Mirror, Mirror on the Wall–Who Has the Most Free Market Health Care System of them All?

St. George on Horseback, Albrecht Durer (1471 - 1528)

St. George on Horseback, Albrecht Durer (1471 - 1528)

At least since legal realist Robert Hale published his Freedom through Law, the question of what constitutes state “intervention” in the market has been complex. For example: at what point does licensing of doctors move from being a natural aspect of any competent health system to being termed a suspect “intervention”? If there is to be free trade in services, don’t we at least need some information about what constitutes genuine medical care? “Perfect information” is a cornerstone of idealized markets—isn’t some baseline of information necessary to any actual market?

In health policy circles, the United States health care system is often seen as the most “free market” system internationally.
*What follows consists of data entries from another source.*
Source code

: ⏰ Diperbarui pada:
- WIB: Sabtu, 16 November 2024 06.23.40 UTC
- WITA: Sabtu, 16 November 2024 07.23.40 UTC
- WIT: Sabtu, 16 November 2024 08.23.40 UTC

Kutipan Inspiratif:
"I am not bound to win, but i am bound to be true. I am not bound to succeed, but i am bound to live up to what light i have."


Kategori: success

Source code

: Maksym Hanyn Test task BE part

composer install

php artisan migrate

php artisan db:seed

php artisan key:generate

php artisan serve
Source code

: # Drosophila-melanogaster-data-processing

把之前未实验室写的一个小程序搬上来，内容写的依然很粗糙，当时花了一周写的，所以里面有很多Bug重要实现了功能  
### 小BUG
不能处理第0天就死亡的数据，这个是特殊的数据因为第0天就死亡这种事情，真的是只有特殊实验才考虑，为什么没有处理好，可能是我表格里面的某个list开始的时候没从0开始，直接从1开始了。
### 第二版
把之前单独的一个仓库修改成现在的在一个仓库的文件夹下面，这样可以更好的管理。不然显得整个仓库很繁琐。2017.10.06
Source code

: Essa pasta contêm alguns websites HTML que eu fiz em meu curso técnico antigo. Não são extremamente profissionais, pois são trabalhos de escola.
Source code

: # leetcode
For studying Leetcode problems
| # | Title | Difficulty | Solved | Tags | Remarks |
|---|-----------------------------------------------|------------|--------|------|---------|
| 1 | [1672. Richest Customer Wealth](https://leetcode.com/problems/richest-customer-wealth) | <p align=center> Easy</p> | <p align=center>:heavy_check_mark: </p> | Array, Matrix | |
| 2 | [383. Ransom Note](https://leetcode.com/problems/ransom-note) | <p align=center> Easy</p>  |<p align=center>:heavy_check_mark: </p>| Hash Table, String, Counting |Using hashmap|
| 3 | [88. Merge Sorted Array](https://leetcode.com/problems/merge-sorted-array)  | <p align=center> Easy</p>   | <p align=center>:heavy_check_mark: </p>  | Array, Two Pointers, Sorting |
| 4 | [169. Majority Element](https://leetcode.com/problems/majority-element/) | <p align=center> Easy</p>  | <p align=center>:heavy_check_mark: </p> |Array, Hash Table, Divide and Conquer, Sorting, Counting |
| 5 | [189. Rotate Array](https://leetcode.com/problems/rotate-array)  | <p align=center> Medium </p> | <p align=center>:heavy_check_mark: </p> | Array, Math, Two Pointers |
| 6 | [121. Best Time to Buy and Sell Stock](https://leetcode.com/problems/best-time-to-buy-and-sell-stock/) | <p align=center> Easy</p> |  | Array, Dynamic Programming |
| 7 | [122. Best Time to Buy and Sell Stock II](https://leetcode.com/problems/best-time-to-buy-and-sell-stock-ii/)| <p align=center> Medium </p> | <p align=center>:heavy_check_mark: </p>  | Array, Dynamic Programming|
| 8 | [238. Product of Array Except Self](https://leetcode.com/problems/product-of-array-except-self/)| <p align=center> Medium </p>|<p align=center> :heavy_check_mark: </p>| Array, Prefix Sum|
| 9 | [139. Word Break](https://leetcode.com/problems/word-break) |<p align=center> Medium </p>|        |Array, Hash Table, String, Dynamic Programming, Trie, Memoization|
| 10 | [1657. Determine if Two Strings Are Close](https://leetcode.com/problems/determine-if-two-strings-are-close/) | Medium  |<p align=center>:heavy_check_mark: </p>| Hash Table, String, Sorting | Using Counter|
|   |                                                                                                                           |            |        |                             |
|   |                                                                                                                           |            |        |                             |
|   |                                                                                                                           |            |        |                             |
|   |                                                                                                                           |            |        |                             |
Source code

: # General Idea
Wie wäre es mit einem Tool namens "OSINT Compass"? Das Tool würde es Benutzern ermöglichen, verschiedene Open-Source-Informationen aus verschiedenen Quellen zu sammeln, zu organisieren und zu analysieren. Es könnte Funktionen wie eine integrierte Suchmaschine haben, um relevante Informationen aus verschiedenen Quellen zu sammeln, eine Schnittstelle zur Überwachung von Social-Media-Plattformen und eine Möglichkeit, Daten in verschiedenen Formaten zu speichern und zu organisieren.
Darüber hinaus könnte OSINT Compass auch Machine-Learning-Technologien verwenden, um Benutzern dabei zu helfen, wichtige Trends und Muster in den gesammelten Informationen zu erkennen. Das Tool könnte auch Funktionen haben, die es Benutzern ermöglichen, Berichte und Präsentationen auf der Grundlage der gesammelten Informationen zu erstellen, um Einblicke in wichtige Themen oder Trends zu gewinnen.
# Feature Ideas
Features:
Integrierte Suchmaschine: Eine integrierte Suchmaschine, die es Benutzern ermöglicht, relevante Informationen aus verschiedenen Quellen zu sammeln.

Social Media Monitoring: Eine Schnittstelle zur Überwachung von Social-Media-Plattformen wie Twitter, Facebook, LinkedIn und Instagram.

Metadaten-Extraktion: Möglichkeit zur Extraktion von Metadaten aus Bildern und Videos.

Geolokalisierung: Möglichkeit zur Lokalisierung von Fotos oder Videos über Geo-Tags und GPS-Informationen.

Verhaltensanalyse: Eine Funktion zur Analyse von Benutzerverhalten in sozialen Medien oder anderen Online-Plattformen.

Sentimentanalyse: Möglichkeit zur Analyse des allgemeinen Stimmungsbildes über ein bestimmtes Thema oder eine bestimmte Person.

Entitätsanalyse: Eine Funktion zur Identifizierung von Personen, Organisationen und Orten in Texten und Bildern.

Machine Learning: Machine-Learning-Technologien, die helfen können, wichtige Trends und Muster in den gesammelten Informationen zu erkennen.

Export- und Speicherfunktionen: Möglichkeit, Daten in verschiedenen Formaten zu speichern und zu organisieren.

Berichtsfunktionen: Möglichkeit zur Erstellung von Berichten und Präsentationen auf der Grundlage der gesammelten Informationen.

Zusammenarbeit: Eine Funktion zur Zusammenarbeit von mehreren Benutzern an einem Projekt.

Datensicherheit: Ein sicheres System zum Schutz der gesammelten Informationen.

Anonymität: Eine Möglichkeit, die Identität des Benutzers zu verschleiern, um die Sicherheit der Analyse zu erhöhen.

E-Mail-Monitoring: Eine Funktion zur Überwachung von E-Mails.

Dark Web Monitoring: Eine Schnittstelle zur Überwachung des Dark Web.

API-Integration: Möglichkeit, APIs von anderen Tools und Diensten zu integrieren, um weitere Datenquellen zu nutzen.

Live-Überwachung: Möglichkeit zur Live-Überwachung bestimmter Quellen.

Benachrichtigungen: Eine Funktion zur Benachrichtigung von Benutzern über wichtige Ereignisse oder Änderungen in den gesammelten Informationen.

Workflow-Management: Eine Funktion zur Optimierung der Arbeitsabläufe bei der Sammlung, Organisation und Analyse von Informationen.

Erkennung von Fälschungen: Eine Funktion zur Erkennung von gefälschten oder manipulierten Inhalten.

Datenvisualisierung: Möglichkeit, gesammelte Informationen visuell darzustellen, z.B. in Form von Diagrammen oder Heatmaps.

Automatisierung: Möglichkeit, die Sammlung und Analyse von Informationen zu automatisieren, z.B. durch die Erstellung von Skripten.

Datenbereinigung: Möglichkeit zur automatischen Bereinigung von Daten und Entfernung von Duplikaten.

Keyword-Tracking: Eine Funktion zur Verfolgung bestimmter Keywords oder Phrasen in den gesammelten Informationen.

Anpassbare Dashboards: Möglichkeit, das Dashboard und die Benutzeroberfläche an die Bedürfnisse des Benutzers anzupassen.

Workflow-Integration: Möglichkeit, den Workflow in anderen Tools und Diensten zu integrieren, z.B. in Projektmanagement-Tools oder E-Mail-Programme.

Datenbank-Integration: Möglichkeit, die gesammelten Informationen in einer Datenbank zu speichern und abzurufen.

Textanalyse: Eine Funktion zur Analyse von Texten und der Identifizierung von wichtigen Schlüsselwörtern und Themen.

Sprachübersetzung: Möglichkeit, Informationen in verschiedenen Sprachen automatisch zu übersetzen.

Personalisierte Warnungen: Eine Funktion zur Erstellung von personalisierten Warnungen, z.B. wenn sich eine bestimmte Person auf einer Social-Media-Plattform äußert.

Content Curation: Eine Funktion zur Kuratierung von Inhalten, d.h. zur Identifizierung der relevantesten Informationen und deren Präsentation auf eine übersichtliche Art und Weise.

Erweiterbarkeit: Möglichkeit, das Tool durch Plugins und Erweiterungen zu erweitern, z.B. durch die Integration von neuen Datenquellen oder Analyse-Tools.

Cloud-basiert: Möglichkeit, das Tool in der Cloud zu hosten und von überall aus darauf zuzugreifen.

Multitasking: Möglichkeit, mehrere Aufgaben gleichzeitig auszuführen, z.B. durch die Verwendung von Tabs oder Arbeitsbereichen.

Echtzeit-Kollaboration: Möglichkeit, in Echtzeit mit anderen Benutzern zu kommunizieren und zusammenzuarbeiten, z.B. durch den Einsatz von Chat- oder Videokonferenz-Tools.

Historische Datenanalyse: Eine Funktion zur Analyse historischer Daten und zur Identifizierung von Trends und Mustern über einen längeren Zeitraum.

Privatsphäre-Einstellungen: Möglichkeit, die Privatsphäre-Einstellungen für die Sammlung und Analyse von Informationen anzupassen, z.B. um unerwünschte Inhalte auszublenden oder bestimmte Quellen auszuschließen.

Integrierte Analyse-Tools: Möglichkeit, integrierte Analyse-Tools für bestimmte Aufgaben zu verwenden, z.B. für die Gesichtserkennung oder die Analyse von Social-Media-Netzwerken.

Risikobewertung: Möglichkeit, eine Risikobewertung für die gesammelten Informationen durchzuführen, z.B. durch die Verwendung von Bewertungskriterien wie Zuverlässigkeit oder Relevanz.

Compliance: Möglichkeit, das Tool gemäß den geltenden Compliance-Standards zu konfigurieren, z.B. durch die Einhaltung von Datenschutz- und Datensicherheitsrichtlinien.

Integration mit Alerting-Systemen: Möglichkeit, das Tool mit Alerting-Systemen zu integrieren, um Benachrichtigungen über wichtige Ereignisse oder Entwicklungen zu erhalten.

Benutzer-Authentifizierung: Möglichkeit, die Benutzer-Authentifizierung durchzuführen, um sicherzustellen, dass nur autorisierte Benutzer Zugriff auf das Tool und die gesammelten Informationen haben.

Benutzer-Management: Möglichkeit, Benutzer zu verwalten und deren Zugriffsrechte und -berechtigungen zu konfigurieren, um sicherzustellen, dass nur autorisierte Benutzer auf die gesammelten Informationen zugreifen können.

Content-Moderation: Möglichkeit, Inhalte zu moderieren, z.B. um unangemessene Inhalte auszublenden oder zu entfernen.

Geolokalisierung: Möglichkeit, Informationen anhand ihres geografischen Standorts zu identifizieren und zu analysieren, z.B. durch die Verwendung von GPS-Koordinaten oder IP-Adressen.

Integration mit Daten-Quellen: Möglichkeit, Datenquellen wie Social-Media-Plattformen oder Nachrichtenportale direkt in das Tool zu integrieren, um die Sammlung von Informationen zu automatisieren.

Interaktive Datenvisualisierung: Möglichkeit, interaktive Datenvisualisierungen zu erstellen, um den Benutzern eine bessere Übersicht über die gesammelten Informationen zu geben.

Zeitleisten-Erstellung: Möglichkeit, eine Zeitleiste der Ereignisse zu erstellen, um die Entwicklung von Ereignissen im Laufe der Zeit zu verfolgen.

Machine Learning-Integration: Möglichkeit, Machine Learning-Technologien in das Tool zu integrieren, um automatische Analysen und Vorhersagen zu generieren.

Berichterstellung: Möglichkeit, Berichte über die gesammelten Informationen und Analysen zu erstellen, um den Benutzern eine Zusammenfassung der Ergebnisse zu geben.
But even the US would appear to be more interventionist than China, on a cursory reading of Blumenthal and Hsiao’s 2005 article in the NEJM:,

in the early 1980s, China virtually dismantled its apparently successful health care and public health system overnight, putting nothing in its place. In retrospect, this startling and almost inexplicable event seems to have been collateral damage from a much more carefully planned and successful policy strike: the privatization of China’s economy and a general effort to reduce the role of Beijing’s central government in China’s regional and local affairs. Only recently have Chinese authorities recognized the pain and the massive disruption in health care that they have caused.

By contrast, by some calculations, “the current tax-financed share of health spending is . . . 59.8 percent.” Very recent Chinese stimulus spending may be reversing prior privatizations there. But it’s clear that Chinese savings rates are still high, largely because so many citizens are scared of being sick and broke in a market-driven health care system.

Of course, it’s hard to develop any clear metric of private/public here; Blumenthal & Hsiao’s piece may only speak to financing and not other practices. Nevertheless, if Americare fails, the US and Chinese health care systems may be en route to superfusion.